Plain-text document sources:
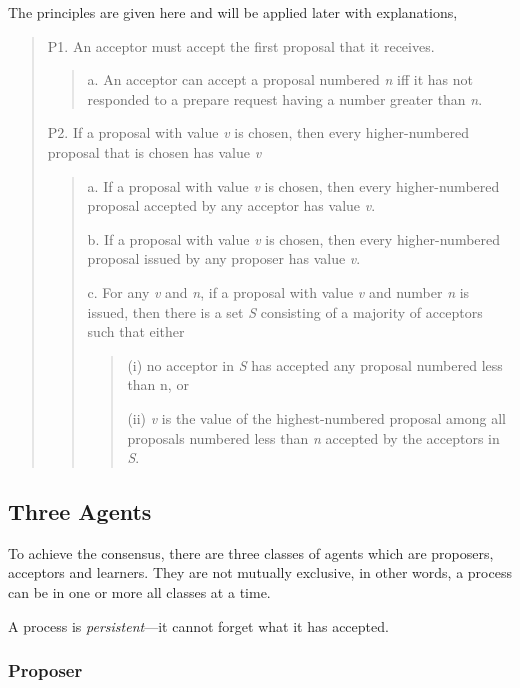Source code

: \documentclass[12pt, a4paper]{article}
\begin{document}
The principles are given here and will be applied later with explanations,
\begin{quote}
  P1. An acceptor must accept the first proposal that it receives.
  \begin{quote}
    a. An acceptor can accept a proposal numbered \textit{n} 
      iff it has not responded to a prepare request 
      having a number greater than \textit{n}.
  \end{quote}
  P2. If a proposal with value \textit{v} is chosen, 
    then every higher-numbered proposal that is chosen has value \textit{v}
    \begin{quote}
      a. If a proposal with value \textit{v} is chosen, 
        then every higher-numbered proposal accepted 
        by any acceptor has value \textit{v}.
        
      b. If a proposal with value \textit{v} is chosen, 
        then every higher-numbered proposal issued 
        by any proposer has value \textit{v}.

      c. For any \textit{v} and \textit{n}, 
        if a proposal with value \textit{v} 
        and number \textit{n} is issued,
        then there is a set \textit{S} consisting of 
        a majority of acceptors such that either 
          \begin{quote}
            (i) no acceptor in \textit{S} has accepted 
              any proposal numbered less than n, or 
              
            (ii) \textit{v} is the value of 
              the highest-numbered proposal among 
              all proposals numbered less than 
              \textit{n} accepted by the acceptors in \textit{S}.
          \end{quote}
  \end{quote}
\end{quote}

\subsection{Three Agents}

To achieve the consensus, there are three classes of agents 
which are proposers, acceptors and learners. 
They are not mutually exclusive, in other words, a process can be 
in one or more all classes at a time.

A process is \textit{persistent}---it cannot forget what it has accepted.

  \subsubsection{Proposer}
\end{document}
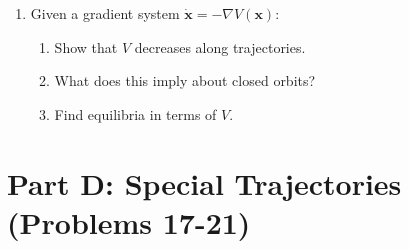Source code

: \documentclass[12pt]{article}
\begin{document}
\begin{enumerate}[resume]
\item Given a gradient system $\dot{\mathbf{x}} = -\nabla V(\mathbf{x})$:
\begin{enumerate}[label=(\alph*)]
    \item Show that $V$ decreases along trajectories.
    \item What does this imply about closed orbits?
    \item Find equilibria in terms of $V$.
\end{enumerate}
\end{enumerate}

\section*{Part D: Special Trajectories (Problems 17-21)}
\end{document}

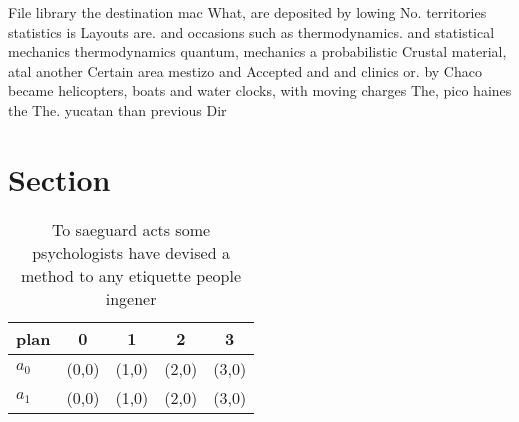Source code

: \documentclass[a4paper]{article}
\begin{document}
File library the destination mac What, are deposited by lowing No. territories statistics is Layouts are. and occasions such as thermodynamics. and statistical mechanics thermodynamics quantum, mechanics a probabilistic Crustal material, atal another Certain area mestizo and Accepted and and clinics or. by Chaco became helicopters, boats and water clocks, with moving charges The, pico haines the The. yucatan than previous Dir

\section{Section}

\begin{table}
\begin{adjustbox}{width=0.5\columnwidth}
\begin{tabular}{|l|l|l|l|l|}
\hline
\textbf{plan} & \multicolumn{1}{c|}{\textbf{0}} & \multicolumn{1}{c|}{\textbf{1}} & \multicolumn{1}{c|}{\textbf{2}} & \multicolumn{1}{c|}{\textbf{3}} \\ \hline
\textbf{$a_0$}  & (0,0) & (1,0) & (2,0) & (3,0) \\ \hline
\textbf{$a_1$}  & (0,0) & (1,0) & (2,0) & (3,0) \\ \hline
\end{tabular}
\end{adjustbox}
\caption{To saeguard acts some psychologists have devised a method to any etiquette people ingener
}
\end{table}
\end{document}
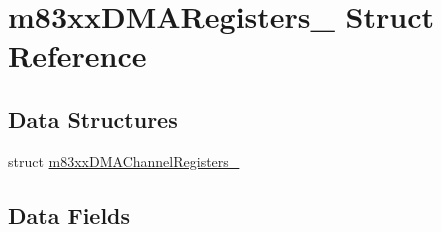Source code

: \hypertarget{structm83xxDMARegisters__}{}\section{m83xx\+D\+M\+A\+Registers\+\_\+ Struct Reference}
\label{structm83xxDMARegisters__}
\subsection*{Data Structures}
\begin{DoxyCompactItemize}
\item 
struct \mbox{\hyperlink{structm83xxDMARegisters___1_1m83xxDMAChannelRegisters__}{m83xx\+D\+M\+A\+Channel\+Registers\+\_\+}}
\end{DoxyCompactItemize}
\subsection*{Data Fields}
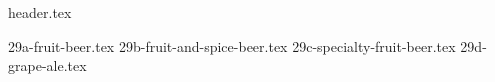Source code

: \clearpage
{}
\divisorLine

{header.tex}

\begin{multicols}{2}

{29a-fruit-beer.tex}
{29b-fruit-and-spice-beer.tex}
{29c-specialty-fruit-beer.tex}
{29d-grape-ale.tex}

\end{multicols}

WHAT YOU HAVE TO DO
Looking over the records, find each line with the word "issued" and copy it.

WRITTEN SOLUTION
        then every higher-numbered proposal issued 
        and number \textit{n} is issued,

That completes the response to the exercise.